O embate entre extrema direita e imprensa brasileira é
falso, superficial, pois eles compartilham, na prática, as mesmas visões de
economia, Estado e sociedade.
Bolsonaro – com o perdão da palavra – é proficiente
nessa ‘gestão dos contrários’. Ele quer ser ‘macetado’ diariamente pela
imprensa pois sabe que isso lhe coloca em alta conta por parte significativa da
população que abomina o jornalismo.
É o que lhe basta.
É curioso ver como aceitamos tudo isso, depois de
experimentar mais de uma década de democracia real, com governantes reais e
participação concreta da população.
Mas também é curioso ver a que nível chegamos em termos
de ingenuidade leitora na arte de codificar o processo político que nos esmaga
(o alerta vale para a esquerda).
Bolsonaro – lamento a expressão – não sai à ruas para
dar o exemplo contrário ao isolamento. Ele quer chocar a esquerda, tirá-la do
sério, surpreendê-la mais uma vez para que ela enuncie, do alto de sua
‘superioridade moral’: “ele não me surpreende”.

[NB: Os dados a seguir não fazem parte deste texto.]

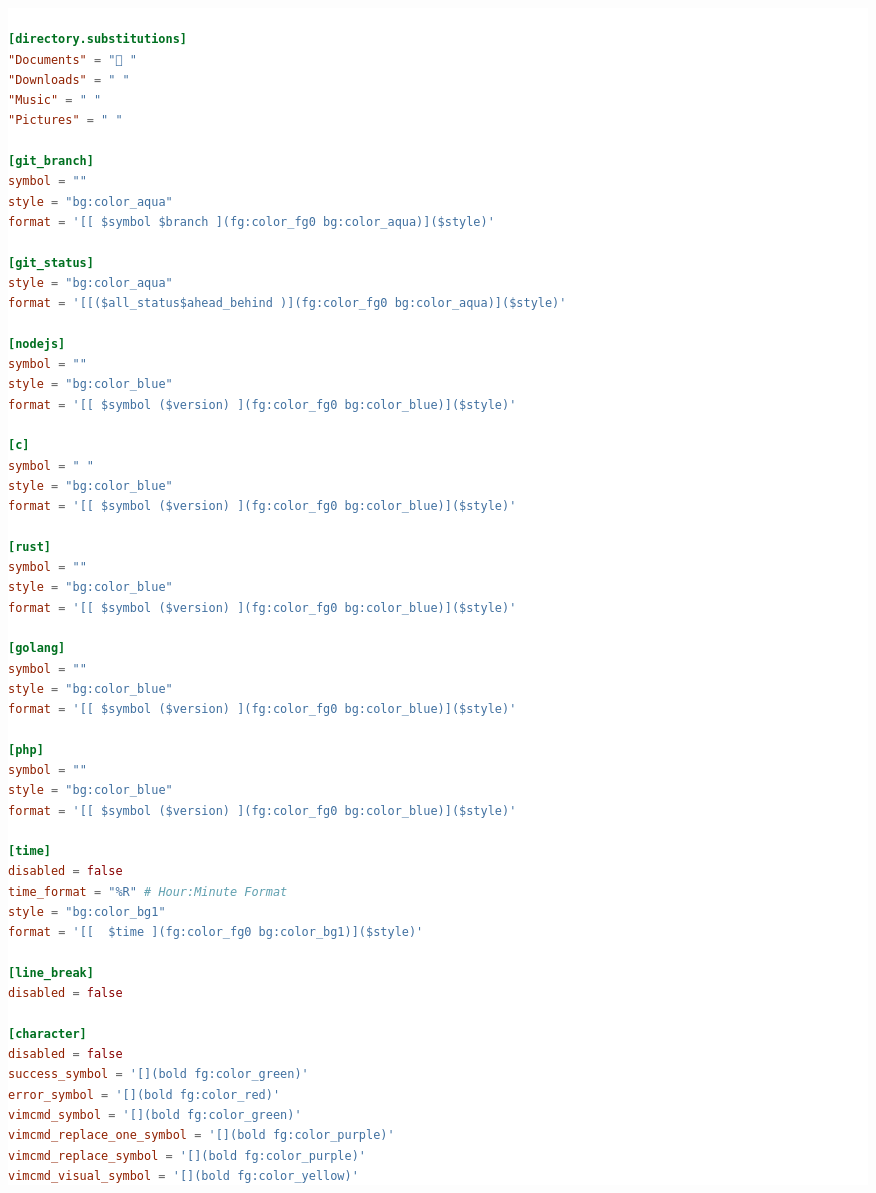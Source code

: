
 ```toml

[directory.substitutions]
"Documents" = "󰈙 "
"Downloads" = " "
"Music" = " "
"Pictures" = " "

[git_branch]
symbol = ""
style = "bg:color_aqua"
format = '[[ $symbol $branch ](fg:color_fg0 bg:color_aqua)]($style)'

[git_status]
style = "bg:color_aqua"
format = '[[($all_status$ahead_behind )](fg:color_fg0 bg:color_aqua)]($style)'

[nodejs]
symbol = ""
style = "bg:color_blue"
format = '[[ $symbol ($version) ](fg:color_fg0 bg:color_blue)]($style)'

[c]
symbol = " "
style = "bg:color_blue"
format = '[[ $symbol ($version) ](fg:color_fg0 bg:color_blue)]($style)'

[rust]
symbol = ""
style = "bg:color_blue"
format = '[[ $symbol ($version) ](fg:color_fg0 bg:color_blue)]($style)'

[golang]
symbol = ""
style = "bg:color_blue"
format = '[[ $symbol ($version) ](fg:color_fg0 bg:color_blue)]($style)'

[php]
symbol = ""
style = "bg:color_blue"
format = '[[ $symbol ($version) ](fg:color_fg0 bg:color_blue)]($style)'

[time]
disabled = false
time_format = "%R" # Hour:Minute Format
style = "bg:color_bg1"
format = '[[  $time ](fg:color_fg0 bg:color_bg1)]($style)'

[line_break]
disabled = false

[character]
disabled = false
success_symbol = '[](bold fg:color_green)'
error_symbol = '[](bold fg:color_red)'
vimcmd_symbol = '[](bold fg:color_green)'
vimcmd_replace_one_symbol = '[](bold fg:color_purple)'
vimcmd_replace_symbol = '[](bold fg:color_purple)'
vimcmd_visual_symbol = '[](bold fg:color_yellow)'
```
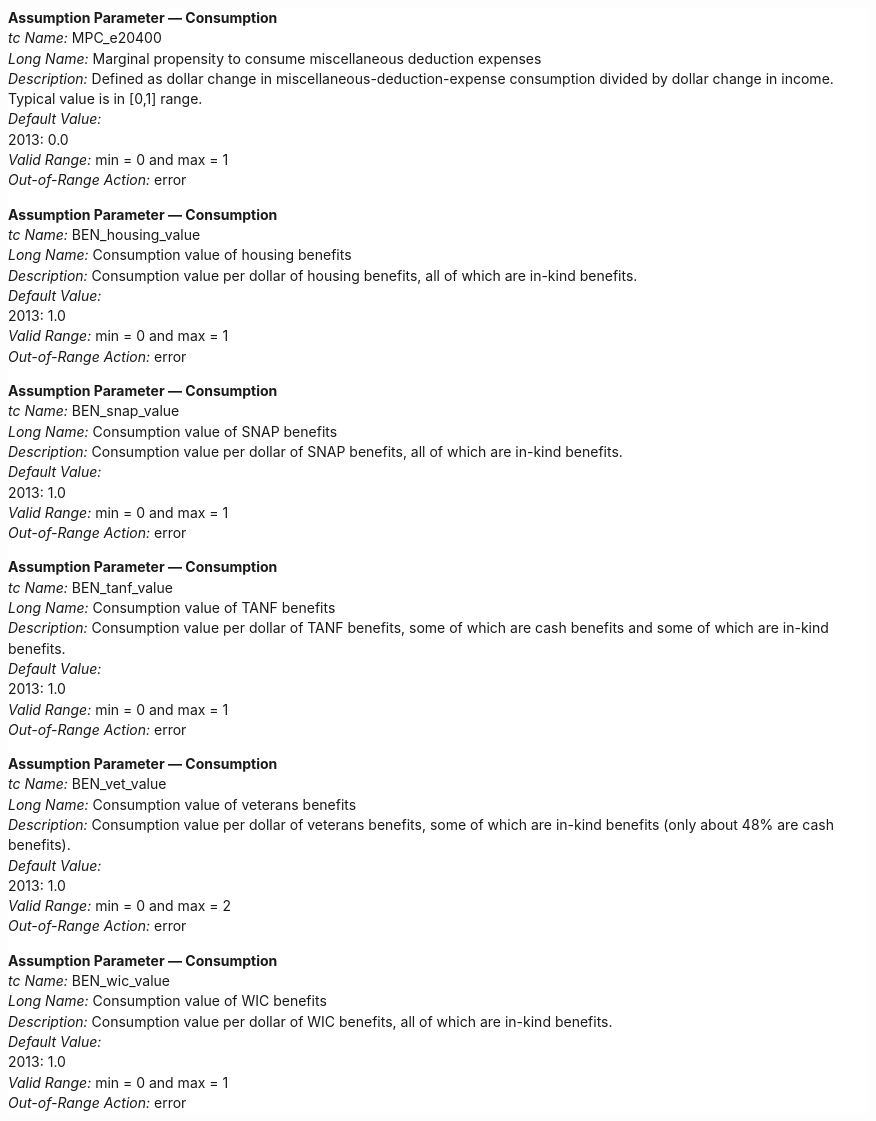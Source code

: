 **Assumption Parameter — Consumption**  
_tc Name:_ MPC_e20400  
_Long Name:_ Marginal propensity to consume miscellaneous deduction expenses  
_Description:_ Defined as dollar change in miscellaneous-deduction-expense consumption divided by dollar change in income. Typical value is in [0,1] range.  
_Default Value:_  
2013: 0.0  
_Valid Range:_ min = 0 and max = 1  
_Out-of-Range Action:_ error

**Assumption Parameter — Consumption**  
_tc Name:_ BEN_housing_value  
_Long Name:_ Consumption value of housing benefits  
_Description:_ Consumption value per dollar of housing benefits, all of which are in-kind benefits.  
_Default Value:_  
2013: 1.0  
_Valid Range:_ min = 0 and max = 1  
_Out-of-Range Action:_ error

**Assumption Parameter — Consumption**  
_tc Name:_ BEN_snap_value  
_Long Name:_ Consumption value of SNAP benefits  
_Description:_ Consumption value per dollar of SNAP benefits, all of which are in-kind benefits.  
_Default Value:_  
2013: 1.0  
_Valid Range:_ min = 0 and max = 1  
_Out-of-Range Action:_ error

**Assumption Parameter — Consumption**  
_tc Name:_ BEN_tanf_value  
_Long Name:_ Consumption value of TANF benefits  
_Description:_ Consumption value per dollar of TANF benefits, some of which are cash benefits and some of which are in-kind benefits.  
_Default Value:_  
2013: 1.0  
_Valid Range:_ min = 0 and max = 1  
_Out-of-Range Action:_ error

**Assumption Parameter — Consumption**  
_tc Name:_ BEN_vet_value  
_Long Name:_ Consumption value of veterans benefits  
_Description:_ Consumption value per dollar of veterans benefits, some of which are in-kind benefits (only about 48% are cash benefits).  
_Default Value:_  
2013: 1.0  
_Valid Range:_ min = 0 and max = 2  
_Out-of-Range Action:_ error

**Assumption Parameter — Consumption**  
_tc Name:_ BEN_wic_value  
_Long Name:_ Consumption value of WIC benefits  
_Description:_ Consumption value per dollar of WIC benefits, all of which are in-kind benefits.  
_Default Value:_  
2013: 1.0  
_Valid Range:_ min = 0 and max = 1  
_Out-of-Range Action:_ error
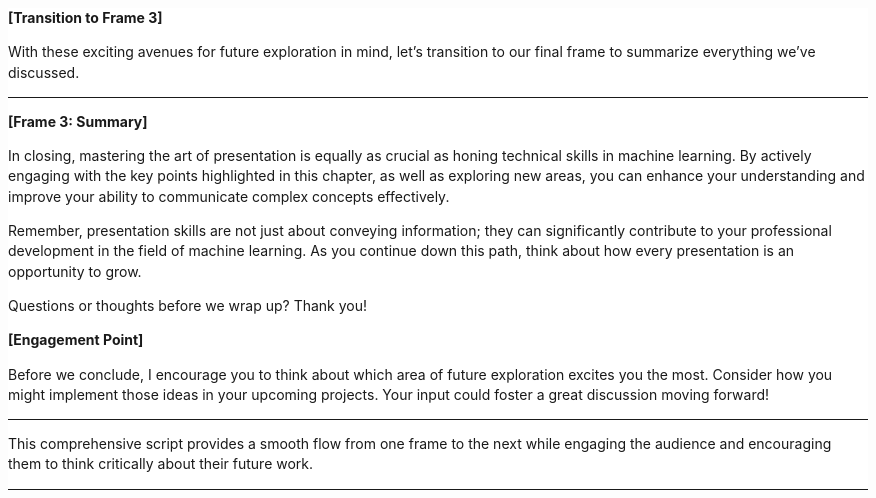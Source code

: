 **[Transition to Frame 3]**

With these exciting avenues for future exploration in mind, let’s transition to our final frame to summarize everything we’ve discussed.

---

**[Frame 3: Summary]**

In closing, mastering the art of presentation is equally as crucial as honing technical skills in machine learning. By actively engaging with the key points highlighted in this chapter, as well as exploring new areas, you can enhance your understanding and improve your ability to communicate complex concepts effectively. 

Remember, presentation skills are not just about conveying information; they can significantly contribute to your professional development in the field of machine learning. As you continue down this path, think about how every presentation is an opportunity to grow. 

Questions or thoughts before we wrap up? Thank you!

**[Engagement Point]**

Before we conclude, I encourage you to think about which area of future exploration excites you the most. Consider how you might implement those ideas in your upcoming projects. Your input could foster a great discussion moving forward!

---- 

This comprehensive script provides a smooth flow from one frame to the next while engaging the audience and encouraging them to think critically about their future work.

---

É o esfarelamento dos processos de interpretação,
renovado a cada instante, a cada lance, por esse efeito colateral da impostura
e do ódio que habita o ‘Palácio do Planalto’ (outra velharia
arquitetônica-semiótica desconectada de seu tempo e de sua razão de ser).
Há ainda mais uma ironia, cujo merecimento nos roça o
ceticismo pequeno-burguês: antes da pandemia, Bolsonaro mal se dispunha a
colocar os pés nas ruas.
Cancelou a maioria dos atos públicos do governo por
medo de ser vaiado e hostilizado, uma vez que o governo não apresentava
qualquer sinal de retomada econômica.
Tão logo as ruas se esvaziaram em função da quarentena,
ele recobrou sua ‘coragem’ e passou a desfilar publicamente com rara
desenvoltura e entusiasmo.
As ruas ideais para o desfile de um presidente
anti-povo são assim: semi-desertas.
Este indivíduo – cujo nome aterroriza a alma –
prosseguirá com suas saídas, que serão cada vez mais intensas, seguindo o ritmo
do empilhamento de cadáveres que se aproxima.
O governo segue retardando as estatísticas da pandemia
brasileira, sob olhares incrédulos da imprensa e da classe média que se recolhe
porque pode se recolher.
O atraso deliberado – e criminoso – em fazer chegar o
benefício de seiscentos reais aos brasileiros trabalhadores está absolutamente
conjugado com a política genocida do Ministério da Saúde, que capitula diante
da presidência, mesmo tendo o dobro de popularidade.
Pergunta técnica: quem liga para o Datafolha a essa
altura dos acontecimentos e da dominância semiótica avassaladora de um
presidente sustentado por nossos pavores?
Bolsonaro – não mais me desculpo desde a última menção
passada em branco que o leitor atento deve ter estranhado – permanece e vai
dispensando as sentenças explicativas.
Ele foi imunizado politicamente por nossa covardia
estrutural que, desde sua apologia apaixonada a um torturador em pleno
Congresso Nacional, vai lhe estendendo o tapete vermelho-sangue para seu
icônico desfile nas ruas desertas, que esfrega nas nossas caras o quanto somos
vulneráveis e bem comportados – como o próprio gado que lhe serve.